Creation of muscle-specific LKB1-KO mice

LKB1 expression in the whole heart was reduced by 25 and 70% in heterozygote and LKB1-KO mice, respectively (Fig 1A). This model is different from the hypomorphic LKB1 transgenic mouse where LKB1 expression in all tissues is reduced by five- to ten-fold [24] and the cardiac specific LKB1 knock out mouse where LKB1 expression in skeletal muscle is normal [9].

Fig 1.

Fig 1

A: There was a 70% reduction in LKB1 expression in LKB1-KO hearts (†: P<0.01 vs. control, N=8–18). The lox-sites did not affect LKB1 expression and Lox and Lox/+ mice were used as controls.
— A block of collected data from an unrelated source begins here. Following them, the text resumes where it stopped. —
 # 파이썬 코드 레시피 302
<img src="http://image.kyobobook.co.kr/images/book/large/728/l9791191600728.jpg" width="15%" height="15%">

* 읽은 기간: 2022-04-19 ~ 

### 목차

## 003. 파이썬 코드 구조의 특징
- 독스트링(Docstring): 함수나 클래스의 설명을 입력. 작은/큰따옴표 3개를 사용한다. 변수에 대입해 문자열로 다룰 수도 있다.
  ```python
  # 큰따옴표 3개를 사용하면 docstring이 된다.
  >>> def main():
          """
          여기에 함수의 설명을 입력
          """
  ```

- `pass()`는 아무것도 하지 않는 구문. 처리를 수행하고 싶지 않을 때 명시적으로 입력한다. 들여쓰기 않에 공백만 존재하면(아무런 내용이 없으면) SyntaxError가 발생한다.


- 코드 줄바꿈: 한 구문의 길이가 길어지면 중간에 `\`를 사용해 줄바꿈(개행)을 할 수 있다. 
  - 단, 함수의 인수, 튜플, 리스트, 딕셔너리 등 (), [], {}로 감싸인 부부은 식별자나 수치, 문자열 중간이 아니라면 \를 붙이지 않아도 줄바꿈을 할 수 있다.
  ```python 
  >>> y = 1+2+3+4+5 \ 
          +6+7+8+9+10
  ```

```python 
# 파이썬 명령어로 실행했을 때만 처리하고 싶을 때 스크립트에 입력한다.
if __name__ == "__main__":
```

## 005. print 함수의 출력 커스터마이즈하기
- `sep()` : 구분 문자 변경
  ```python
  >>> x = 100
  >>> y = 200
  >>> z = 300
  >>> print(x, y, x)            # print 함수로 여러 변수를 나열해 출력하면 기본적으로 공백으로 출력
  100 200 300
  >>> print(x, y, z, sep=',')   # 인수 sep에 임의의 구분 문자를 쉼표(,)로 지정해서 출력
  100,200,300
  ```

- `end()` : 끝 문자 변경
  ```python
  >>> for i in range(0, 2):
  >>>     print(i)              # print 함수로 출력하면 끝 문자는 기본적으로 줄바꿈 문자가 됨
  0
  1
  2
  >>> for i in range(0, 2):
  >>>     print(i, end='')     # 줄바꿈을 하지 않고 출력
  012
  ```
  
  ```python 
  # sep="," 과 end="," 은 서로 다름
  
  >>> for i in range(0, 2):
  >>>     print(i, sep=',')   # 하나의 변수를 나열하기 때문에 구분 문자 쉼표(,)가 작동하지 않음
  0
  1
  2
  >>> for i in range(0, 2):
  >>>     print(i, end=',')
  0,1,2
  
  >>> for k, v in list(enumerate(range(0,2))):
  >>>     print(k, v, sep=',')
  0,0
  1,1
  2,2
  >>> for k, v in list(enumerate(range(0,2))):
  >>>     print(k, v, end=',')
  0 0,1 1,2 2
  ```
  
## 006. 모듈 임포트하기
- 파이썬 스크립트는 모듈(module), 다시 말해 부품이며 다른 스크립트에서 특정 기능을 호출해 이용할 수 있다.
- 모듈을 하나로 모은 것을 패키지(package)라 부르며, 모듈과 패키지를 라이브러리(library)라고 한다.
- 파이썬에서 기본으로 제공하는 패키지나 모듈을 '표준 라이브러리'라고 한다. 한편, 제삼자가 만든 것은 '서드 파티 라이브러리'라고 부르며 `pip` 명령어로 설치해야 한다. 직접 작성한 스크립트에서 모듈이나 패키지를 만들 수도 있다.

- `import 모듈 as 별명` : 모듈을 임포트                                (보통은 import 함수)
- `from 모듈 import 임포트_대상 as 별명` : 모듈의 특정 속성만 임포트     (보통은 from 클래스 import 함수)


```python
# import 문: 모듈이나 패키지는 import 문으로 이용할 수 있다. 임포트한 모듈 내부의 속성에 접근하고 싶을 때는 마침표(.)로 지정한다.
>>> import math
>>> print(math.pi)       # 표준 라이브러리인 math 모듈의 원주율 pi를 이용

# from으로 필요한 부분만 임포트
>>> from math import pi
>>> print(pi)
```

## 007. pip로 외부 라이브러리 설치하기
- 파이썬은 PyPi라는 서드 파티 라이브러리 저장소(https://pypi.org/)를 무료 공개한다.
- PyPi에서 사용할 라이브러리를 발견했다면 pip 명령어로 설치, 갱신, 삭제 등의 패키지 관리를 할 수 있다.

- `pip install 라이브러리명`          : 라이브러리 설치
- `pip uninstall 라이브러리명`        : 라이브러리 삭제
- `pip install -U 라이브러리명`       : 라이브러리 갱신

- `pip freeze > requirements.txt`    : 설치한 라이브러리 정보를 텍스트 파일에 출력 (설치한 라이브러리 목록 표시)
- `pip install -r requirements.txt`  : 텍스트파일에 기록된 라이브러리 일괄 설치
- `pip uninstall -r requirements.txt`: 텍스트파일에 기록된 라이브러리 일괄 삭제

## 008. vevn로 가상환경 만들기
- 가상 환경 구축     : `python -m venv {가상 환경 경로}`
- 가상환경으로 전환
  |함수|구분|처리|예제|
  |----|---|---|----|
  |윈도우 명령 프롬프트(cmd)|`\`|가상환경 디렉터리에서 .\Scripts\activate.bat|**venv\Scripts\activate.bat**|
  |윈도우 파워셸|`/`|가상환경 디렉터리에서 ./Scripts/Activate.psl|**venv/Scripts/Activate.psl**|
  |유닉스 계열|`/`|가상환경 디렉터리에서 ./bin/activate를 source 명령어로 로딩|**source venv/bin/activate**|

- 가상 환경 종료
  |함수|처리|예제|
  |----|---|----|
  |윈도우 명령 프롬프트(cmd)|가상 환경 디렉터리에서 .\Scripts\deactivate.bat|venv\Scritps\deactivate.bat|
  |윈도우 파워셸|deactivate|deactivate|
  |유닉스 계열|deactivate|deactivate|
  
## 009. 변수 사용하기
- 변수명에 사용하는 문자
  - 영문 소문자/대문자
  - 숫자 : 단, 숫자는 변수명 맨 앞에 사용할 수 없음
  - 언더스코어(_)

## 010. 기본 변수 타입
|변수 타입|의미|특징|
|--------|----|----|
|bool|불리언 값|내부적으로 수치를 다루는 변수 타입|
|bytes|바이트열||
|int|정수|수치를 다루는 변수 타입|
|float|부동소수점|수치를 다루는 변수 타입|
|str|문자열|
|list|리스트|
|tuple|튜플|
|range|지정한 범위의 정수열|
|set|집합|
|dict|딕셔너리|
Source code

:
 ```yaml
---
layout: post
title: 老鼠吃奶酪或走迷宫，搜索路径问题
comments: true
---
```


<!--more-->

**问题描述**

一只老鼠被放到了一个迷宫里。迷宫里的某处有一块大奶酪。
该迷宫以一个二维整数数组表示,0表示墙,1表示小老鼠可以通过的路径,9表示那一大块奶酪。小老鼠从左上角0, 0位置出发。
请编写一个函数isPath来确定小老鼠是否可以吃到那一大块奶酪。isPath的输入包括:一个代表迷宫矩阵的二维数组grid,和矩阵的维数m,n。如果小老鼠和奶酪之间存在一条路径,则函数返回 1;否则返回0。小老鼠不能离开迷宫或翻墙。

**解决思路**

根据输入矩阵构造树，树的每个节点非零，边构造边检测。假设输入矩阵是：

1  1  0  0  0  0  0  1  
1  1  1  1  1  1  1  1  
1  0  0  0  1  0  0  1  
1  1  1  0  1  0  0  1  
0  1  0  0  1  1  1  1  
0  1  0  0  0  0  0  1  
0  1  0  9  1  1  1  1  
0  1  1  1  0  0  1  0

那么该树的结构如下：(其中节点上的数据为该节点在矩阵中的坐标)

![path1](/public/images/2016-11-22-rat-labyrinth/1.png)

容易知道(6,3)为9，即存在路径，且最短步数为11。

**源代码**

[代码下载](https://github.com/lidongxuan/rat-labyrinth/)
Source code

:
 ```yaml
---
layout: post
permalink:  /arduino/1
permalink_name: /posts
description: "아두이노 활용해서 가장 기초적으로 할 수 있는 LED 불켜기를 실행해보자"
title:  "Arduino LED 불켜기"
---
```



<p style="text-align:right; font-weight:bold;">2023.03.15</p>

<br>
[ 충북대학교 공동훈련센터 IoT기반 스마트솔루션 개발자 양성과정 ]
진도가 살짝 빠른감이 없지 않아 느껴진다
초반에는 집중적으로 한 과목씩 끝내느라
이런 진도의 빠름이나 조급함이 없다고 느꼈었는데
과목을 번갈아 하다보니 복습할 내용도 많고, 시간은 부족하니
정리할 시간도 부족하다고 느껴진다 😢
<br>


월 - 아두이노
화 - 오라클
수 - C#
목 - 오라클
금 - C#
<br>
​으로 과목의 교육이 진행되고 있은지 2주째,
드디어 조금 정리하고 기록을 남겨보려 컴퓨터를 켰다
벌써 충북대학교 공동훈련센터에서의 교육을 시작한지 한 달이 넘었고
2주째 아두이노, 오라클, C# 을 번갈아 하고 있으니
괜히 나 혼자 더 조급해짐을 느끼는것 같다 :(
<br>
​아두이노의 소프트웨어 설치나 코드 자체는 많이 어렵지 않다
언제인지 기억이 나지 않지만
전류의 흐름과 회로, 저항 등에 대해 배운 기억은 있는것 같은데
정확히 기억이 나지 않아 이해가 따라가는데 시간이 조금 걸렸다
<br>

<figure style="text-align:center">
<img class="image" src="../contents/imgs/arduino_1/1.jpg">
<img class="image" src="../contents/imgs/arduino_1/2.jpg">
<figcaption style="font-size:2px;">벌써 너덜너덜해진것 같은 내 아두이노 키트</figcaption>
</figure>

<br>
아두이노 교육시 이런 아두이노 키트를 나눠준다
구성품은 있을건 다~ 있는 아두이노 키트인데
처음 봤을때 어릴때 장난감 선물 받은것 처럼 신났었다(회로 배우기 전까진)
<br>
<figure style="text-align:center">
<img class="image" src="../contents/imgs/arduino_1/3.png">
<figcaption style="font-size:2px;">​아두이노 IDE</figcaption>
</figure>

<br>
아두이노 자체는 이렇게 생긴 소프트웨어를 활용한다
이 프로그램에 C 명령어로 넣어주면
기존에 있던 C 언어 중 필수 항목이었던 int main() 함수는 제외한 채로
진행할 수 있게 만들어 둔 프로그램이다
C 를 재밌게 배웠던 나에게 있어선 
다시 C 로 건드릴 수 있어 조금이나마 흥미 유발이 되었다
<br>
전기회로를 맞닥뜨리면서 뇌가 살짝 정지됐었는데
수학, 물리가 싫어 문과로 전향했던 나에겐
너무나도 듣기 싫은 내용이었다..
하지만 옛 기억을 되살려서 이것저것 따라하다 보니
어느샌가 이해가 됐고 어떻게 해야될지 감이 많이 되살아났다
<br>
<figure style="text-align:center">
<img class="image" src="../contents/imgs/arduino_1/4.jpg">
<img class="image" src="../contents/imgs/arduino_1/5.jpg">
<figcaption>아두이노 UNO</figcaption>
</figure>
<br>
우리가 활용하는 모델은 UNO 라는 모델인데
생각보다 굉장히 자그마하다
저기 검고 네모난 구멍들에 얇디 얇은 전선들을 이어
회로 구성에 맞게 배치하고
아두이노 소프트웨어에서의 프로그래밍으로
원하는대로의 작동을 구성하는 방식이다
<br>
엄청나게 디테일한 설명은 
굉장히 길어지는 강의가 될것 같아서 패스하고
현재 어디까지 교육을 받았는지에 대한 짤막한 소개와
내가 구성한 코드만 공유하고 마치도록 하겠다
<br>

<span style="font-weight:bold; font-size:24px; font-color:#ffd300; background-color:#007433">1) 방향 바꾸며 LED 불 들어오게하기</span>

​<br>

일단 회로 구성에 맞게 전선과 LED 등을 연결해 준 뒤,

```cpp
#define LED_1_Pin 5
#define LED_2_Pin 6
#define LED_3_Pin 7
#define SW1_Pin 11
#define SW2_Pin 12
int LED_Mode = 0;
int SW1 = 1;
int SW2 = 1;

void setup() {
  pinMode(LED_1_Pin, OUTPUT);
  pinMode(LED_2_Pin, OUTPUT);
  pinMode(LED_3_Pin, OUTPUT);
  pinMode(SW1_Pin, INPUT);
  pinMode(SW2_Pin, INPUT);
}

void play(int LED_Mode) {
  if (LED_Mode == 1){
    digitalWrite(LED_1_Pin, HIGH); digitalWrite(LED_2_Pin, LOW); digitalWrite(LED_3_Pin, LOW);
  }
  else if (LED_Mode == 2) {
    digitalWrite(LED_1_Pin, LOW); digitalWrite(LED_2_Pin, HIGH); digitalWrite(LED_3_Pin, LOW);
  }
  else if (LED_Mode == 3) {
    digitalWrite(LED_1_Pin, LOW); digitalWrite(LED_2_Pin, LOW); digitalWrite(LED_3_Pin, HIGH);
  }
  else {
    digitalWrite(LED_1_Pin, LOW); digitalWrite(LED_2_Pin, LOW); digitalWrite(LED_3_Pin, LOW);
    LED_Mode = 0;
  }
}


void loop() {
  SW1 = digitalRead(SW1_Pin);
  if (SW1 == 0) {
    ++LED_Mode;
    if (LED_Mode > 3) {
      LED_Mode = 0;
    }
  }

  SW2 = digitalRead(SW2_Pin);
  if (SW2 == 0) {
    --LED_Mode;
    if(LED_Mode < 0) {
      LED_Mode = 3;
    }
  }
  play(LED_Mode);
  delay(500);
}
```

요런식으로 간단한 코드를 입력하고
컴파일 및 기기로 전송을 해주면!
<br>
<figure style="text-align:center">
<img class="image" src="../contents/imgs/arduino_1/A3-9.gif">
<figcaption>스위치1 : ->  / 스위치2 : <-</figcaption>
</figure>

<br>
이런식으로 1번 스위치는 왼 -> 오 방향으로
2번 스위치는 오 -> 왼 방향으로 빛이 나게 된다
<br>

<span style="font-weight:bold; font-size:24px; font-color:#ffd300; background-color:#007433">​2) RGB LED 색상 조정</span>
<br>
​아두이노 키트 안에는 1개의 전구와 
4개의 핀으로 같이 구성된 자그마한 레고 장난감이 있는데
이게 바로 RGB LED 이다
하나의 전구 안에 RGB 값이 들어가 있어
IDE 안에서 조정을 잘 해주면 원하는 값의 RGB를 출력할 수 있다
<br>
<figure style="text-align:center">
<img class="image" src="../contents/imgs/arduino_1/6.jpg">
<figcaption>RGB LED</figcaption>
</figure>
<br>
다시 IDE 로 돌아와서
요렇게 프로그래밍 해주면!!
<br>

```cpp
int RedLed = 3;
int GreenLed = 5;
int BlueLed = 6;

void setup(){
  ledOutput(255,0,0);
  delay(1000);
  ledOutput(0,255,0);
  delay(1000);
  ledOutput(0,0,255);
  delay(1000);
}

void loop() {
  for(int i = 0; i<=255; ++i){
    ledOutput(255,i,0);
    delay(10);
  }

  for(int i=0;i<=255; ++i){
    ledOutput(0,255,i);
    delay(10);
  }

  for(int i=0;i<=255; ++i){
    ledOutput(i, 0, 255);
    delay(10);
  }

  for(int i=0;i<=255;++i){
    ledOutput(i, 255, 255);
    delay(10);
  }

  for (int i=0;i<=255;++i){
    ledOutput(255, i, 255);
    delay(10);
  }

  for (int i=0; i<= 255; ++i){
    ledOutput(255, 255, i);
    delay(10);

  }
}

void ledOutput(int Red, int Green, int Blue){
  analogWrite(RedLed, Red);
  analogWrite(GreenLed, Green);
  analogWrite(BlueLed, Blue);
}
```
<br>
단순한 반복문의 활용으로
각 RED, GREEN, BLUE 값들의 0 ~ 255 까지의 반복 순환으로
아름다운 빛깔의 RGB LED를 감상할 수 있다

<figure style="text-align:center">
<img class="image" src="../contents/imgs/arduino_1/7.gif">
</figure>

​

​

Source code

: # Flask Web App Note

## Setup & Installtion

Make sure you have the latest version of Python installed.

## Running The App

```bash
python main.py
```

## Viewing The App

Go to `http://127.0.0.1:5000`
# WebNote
B: Phosphorylation of AMPK-Thr172 was inhibited in LKB1-KO hearts under both basal and ischemic conditions (a: P<0.01 vs. basal.*: P<0.05 vs. control, N=5–8) C: This was associated with ablated AMPKα2-activity (a: P<0.01 vs. basal.†: P<0.01 vs. control, N=5–8) while D: Ischemia increased AMPKα1-activity among all genotypes (a: P<0.01 vs. basal, N=5–8). E and F: Knock out of LKB1 increased expression of AMPKα2 and α1 (*: P<0.05 and †: P<0.01 vs. control, N=8–18).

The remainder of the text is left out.